### [ACTION ITEM]
Select the lines below containing the word "multiple".

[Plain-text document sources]
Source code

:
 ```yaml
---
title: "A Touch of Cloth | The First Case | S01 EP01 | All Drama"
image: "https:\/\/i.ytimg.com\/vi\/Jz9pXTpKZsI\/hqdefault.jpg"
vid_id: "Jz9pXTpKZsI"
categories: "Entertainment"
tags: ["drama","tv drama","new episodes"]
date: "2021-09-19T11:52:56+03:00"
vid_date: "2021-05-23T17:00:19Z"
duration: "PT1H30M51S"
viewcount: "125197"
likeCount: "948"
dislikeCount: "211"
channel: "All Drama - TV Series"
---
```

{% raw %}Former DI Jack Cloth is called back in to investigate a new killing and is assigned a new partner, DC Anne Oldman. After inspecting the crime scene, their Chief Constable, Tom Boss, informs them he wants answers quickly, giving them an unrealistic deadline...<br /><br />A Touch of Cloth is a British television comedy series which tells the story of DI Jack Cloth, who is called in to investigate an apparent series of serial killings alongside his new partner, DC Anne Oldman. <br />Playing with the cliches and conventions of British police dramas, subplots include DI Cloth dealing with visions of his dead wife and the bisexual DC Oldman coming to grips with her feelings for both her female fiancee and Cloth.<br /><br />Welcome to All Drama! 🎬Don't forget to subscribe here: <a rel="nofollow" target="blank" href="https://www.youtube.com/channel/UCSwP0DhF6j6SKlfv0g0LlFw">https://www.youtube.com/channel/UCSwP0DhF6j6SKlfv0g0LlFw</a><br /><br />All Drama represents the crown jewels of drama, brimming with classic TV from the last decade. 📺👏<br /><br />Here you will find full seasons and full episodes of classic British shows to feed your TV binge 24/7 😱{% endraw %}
---
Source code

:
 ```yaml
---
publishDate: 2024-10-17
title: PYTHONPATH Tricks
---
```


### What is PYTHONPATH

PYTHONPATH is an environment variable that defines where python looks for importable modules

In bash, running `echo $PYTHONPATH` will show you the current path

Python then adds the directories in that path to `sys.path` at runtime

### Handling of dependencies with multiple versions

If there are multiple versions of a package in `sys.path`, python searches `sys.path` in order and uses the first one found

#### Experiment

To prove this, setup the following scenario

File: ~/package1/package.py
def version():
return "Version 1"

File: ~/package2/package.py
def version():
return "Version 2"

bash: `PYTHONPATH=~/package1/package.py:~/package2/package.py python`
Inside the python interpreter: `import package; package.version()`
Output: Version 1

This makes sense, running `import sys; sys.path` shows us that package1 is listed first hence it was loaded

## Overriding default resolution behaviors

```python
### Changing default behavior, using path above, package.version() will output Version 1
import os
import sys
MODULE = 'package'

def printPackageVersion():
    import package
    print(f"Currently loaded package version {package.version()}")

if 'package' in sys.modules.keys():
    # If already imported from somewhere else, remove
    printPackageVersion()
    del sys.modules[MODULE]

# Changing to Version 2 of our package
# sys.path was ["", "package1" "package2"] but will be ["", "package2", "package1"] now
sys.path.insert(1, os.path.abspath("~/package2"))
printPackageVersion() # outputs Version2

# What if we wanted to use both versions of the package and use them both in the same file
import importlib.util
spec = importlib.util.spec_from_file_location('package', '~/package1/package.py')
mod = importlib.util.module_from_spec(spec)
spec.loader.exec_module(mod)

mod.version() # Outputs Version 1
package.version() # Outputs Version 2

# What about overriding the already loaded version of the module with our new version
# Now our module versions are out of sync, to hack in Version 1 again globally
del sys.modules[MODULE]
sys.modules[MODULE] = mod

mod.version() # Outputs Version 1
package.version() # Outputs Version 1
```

### [ANSWER TO THIS EXERCISE]
### Handling of dependencies with multiple versions
If there are multiple versions of a package in `sys.path`, python searches `sys.path` in order and uses the first one found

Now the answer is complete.